Comb through the entries for "onboarded" and pull out each line that holds it.

┌─ The data

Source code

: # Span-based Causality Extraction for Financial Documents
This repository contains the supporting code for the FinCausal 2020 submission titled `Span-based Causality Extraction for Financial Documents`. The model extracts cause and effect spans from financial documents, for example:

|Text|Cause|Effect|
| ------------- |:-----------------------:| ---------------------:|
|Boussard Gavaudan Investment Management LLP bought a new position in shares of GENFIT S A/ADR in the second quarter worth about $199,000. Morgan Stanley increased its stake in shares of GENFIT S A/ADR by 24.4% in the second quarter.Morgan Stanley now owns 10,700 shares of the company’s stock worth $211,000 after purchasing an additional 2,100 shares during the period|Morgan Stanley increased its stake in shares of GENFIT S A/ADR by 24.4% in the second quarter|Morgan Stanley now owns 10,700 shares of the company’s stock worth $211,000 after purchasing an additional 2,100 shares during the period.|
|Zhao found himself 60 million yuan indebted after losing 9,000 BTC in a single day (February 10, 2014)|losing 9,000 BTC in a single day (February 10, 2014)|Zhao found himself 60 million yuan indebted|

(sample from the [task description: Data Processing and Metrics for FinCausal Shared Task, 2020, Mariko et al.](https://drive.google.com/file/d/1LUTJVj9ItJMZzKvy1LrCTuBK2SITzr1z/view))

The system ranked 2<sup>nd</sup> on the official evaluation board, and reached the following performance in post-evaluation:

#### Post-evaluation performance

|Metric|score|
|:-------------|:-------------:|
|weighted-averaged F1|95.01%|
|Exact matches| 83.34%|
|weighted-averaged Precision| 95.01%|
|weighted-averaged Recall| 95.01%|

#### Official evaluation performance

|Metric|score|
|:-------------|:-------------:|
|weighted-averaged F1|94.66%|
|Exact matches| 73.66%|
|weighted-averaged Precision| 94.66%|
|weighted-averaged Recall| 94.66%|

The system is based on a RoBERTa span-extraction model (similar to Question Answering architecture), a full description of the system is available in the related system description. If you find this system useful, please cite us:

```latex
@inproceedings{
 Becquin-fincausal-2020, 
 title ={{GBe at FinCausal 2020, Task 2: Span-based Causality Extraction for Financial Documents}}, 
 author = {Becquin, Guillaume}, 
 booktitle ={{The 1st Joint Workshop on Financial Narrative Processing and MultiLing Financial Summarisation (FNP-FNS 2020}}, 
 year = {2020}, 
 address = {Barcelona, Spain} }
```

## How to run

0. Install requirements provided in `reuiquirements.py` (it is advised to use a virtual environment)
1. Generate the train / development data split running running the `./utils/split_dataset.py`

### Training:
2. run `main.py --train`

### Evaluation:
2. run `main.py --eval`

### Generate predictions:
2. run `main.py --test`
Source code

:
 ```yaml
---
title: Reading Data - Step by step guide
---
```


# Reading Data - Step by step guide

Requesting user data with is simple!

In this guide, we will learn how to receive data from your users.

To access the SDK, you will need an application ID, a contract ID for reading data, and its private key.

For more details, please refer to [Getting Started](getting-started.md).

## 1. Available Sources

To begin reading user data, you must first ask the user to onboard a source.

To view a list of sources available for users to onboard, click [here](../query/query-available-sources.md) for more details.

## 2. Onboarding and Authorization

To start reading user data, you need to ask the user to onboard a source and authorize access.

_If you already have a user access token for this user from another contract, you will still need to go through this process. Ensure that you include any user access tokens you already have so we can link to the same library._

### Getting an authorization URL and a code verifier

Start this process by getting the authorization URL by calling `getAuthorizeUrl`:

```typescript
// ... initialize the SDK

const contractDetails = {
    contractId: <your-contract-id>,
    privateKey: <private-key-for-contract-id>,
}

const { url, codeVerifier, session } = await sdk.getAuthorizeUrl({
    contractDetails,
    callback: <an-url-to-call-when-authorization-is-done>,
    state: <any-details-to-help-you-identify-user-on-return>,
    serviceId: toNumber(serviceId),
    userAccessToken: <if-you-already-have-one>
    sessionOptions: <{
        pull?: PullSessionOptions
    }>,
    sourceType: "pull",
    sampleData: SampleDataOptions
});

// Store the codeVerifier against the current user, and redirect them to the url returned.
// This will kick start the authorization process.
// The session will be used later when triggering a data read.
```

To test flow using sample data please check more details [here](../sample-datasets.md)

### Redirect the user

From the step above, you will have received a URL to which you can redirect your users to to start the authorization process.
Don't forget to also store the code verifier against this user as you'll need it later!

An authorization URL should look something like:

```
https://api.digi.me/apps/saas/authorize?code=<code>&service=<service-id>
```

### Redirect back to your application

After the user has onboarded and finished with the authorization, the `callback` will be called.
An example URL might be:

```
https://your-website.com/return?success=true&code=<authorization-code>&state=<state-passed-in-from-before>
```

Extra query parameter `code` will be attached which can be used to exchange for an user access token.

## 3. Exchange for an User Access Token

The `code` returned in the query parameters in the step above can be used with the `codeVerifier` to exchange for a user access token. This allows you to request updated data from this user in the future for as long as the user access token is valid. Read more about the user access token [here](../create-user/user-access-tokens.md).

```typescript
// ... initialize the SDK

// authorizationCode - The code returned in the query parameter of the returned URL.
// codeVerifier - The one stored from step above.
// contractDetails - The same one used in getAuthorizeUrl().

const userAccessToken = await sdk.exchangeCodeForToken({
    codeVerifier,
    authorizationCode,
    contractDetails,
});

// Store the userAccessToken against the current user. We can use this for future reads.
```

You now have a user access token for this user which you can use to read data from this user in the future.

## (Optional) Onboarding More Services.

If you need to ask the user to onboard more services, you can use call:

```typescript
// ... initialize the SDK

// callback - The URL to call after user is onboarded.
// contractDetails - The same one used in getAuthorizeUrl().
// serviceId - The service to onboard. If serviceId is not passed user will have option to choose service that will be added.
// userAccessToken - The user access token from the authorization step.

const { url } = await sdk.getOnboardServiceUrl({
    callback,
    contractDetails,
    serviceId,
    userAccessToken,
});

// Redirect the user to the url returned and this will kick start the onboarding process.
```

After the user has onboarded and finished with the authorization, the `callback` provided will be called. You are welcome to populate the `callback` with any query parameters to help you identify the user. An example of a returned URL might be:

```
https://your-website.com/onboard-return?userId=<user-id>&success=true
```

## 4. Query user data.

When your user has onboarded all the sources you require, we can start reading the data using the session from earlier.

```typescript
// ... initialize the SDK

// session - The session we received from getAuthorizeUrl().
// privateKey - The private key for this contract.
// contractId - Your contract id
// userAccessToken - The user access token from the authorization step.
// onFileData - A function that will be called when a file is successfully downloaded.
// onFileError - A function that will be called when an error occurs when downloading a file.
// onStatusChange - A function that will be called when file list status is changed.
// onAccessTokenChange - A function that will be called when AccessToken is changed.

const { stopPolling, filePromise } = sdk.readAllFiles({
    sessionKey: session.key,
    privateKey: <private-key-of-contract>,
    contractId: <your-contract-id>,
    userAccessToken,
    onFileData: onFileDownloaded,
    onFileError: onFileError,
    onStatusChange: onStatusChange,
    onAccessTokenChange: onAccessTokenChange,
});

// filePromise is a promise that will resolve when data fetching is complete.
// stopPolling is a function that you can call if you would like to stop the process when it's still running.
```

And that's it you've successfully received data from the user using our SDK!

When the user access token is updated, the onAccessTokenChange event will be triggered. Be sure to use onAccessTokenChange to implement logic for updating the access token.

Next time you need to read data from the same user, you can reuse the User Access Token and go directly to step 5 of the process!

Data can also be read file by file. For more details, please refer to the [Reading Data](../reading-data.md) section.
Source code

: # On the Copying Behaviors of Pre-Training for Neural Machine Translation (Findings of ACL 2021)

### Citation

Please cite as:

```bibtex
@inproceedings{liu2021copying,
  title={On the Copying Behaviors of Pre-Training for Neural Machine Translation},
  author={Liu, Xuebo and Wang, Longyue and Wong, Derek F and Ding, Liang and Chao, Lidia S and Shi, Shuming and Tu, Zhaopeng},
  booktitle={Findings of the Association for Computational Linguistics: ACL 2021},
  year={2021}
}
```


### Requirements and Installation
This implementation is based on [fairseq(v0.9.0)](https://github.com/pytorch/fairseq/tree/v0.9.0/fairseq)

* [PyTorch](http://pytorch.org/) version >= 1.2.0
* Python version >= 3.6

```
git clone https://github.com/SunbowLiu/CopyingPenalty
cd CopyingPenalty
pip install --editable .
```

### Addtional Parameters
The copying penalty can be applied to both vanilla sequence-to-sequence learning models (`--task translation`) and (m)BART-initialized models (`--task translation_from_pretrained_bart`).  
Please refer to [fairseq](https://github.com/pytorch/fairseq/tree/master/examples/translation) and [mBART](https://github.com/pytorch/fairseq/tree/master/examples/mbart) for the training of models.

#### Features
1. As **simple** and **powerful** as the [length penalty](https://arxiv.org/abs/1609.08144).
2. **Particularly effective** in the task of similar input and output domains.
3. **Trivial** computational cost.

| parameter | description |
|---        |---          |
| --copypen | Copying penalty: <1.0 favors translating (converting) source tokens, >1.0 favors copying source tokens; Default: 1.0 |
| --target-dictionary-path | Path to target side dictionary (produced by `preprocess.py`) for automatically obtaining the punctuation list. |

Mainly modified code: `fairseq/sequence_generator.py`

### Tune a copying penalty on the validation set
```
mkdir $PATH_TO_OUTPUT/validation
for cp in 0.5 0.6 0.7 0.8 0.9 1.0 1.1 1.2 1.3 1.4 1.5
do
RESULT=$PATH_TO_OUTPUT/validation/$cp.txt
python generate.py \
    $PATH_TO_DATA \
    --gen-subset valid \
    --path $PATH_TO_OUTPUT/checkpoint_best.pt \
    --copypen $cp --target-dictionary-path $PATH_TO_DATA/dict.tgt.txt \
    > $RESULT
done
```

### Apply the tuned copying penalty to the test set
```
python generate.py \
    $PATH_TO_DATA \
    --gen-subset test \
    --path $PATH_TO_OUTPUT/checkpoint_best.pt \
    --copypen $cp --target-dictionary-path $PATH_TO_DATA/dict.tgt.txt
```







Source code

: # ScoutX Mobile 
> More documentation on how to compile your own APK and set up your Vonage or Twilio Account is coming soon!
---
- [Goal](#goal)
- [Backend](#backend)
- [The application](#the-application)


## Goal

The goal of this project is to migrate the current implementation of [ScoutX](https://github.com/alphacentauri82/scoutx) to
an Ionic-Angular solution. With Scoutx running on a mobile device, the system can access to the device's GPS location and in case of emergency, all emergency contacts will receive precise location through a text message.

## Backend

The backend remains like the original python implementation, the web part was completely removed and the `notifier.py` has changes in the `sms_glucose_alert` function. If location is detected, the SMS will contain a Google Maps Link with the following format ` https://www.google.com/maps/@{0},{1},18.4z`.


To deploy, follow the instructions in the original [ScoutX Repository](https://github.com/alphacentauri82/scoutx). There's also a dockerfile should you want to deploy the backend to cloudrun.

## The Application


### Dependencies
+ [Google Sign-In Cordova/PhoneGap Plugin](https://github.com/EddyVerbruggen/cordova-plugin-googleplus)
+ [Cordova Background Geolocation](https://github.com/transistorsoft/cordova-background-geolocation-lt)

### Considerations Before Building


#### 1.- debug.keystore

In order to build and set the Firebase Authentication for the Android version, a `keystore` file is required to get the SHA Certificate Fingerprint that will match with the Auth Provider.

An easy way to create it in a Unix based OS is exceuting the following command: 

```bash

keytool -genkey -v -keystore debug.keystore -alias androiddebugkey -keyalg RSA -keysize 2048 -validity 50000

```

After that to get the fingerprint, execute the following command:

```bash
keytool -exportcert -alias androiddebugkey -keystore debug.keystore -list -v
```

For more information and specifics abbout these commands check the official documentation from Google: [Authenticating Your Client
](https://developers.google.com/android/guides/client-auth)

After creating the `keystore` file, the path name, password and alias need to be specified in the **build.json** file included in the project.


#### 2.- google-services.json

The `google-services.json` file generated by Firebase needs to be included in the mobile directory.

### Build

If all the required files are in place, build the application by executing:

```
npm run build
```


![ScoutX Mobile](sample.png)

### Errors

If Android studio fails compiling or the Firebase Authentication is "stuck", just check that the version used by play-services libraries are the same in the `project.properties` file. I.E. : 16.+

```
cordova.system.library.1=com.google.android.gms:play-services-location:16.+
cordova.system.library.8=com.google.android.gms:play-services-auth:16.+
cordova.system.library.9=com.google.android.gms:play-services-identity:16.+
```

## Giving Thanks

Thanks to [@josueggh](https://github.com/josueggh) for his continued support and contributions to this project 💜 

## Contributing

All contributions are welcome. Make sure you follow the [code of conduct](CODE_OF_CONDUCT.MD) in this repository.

└─

__Response to this exercise__
After the user has onboarded and finished with the authorization, the `callback` will be called.
// callback - The URL to call after user is onboarded.
After the user has onboarded and finished with the authorization, the `callback` provided will be called. You are welcome to populate the `callback` with any query parameters to help you identify the user. An example of a returned URL might be:
When your user has onboarded all the sources you require, we can start reading the data using the session from earlier.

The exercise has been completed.